お互い口には出さないが、心の中は今日行われるラザニア世界選手権、タスマニア、ホバート地区予選(僕たちが勝手にそう呼んでいるだけです)のことで一杯だったからだ。

会場はスコット宅。
ホバートに2件の寿司ショップ、1件の寿司ケータリング会社、そして以前紹介したカフェ、Next Doorを持つ、食にかなりのこだわりを持つ男だ。

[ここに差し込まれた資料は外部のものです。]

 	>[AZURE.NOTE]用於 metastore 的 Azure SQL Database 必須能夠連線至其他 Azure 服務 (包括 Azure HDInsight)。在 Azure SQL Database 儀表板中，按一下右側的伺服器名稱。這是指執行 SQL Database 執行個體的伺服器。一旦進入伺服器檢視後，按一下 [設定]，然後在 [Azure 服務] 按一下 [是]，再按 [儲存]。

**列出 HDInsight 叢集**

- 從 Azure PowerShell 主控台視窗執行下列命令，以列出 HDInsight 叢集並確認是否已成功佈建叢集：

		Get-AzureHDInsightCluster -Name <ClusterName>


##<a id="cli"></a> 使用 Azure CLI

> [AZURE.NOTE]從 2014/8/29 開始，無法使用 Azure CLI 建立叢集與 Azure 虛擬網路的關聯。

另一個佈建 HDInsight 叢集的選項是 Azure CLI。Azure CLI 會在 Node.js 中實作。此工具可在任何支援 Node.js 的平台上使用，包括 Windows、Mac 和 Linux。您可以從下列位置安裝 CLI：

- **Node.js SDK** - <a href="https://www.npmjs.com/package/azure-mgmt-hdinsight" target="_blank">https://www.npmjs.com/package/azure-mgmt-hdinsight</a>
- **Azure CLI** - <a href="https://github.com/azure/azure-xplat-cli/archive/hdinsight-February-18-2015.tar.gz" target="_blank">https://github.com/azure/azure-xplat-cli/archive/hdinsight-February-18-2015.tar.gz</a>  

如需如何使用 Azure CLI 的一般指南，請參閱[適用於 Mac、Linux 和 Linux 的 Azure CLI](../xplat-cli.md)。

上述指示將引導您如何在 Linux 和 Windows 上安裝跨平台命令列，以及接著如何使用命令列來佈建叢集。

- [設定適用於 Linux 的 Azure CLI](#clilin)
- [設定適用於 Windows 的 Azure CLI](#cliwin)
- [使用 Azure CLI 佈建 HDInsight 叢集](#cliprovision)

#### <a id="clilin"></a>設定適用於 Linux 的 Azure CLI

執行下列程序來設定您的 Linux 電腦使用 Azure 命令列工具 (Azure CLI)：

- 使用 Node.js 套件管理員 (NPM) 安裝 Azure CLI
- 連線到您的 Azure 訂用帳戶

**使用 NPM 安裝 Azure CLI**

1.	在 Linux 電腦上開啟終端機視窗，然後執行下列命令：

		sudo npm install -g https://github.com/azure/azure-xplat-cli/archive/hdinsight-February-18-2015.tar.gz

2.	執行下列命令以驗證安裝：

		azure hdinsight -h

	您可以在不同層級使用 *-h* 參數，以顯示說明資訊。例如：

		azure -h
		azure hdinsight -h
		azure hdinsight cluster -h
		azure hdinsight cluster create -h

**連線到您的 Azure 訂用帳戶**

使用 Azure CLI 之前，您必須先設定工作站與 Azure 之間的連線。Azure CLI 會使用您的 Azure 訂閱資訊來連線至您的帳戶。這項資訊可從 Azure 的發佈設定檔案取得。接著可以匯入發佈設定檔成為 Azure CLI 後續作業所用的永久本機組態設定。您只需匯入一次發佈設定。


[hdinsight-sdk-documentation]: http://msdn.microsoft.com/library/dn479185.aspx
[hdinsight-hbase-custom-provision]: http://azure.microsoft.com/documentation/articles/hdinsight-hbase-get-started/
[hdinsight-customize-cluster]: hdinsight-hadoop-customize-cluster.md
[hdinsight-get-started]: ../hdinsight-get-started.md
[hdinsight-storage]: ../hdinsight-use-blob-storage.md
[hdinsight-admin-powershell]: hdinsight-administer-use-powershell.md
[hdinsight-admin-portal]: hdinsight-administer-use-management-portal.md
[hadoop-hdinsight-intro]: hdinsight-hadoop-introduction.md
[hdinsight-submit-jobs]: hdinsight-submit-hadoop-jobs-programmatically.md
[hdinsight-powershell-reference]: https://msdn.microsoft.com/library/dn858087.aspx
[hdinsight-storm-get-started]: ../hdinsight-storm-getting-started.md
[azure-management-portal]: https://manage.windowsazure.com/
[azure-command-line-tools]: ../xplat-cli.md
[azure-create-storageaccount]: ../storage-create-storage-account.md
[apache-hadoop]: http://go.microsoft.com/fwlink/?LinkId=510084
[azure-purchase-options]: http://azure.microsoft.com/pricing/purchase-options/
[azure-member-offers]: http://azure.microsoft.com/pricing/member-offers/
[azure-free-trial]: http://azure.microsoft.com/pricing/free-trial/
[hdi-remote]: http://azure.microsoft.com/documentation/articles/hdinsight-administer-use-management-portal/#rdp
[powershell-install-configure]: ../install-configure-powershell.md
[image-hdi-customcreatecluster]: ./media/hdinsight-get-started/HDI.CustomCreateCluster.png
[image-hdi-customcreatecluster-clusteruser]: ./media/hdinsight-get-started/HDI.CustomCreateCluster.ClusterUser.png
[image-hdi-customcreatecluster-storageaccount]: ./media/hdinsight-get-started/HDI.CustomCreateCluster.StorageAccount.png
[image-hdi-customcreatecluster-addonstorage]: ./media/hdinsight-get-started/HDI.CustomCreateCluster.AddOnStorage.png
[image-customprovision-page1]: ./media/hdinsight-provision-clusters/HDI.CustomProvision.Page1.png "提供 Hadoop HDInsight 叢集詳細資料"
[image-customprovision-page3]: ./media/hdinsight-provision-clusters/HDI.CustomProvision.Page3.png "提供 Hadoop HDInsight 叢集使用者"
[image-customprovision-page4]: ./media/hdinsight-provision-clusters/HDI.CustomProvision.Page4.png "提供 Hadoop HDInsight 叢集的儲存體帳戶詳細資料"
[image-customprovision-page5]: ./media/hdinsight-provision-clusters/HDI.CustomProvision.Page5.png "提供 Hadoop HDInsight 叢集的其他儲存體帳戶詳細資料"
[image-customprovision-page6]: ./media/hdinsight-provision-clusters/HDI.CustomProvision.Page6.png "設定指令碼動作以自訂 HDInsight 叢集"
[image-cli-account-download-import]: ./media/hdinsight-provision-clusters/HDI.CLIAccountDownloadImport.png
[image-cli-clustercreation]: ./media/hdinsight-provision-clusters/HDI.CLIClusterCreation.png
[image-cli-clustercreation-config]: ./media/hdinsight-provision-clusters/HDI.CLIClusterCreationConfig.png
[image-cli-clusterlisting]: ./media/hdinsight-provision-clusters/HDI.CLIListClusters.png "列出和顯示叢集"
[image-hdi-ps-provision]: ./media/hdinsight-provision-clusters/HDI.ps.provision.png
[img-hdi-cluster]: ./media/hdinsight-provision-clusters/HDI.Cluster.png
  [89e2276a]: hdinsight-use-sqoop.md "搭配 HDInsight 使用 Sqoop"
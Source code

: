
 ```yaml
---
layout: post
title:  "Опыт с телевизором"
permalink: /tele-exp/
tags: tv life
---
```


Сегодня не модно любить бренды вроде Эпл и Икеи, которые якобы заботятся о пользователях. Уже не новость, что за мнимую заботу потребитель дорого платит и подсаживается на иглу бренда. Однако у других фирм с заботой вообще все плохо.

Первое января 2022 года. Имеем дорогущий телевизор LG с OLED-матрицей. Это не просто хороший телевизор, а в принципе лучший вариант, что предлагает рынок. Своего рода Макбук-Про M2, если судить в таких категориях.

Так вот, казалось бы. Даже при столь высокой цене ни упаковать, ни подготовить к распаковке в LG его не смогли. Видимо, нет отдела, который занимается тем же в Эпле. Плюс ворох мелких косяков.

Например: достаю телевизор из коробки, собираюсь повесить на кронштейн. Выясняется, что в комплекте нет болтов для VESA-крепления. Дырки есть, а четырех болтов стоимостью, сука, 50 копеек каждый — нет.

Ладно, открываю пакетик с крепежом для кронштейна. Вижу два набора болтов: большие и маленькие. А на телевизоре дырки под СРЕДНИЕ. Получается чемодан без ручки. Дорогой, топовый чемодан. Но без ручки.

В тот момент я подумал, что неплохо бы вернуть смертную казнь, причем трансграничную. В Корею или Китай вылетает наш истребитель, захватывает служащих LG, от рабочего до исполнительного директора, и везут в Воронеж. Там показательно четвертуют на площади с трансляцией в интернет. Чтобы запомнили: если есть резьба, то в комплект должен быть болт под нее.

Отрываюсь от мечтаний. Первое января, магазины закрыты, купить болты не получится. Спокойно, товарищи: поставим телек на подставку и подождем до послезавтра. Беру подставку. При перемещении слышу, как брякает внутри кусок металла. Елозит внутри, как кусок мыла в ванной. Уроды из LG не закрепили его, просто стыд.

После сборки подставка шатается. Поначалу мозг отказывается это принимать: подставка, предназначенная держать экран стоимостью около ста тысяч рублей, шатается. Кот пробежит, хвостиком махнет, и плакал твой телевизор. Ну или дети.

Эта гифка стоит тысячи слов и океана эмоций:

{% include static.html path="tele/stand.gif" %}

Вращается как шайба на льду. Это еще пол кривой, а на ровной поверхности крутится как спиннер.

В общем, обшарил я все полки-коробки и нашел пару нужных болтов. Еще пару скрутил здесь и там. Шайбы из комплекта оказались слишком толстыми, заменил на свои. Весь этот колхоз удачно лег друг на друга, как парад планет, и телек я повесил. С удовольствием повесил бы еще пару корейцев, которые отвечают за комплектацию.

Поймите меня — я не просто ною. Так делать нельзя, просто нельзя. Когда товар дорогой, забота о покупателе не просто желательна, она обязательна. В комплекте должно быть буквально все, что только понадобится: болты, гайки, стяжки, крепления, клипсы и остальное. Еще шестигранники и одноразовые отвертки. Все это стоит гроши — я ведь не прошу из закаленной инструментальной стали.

審査員には和食の匠であるMr.ケン氏と第二子出産予定を3週間後に控えるその妻カナ、そして九州からわざわざこの選手権のために駆けつけたグルメの女王カナの母を招いた。
この日、ラザニアを食する子供たちにも投票権はある。
子供たちの意見は時としてグルメな大人たちよりもストレートで残酷だ。


スコット・チーム VS マナブ・チームのバトル。


実を言うと、マナブ・チームがラザニアを作るのは今日で2度目。
1度目が大失敗だっただけに、今日の選手権をソーマはかなり心配していた。
ダディのマナブは選手権の3日前、ラザニア・クイーンのギャビー宅を訪れ、彼女のレシピを内密に教えてもらったので、心に余裕がある。
実力を十分に発揮できるよう、ナイフは勿論、ラザニア専用の陶器、フライパン、鍋、まな板にいたるまで、自分たちが知り尽くした道具をスコット宅に持ち込んだ。

ラザニアは基本的にとてもシンプルな料理だ。
トマトソースとホワイトソース、そしてラザニア用のパスタがあればそれでOK。
なので勝負を左右するのはどんなトマトソースを作るか、どれだけのレイヤー(パスタの層)にするかなど、力の入れどころが絞られることになる。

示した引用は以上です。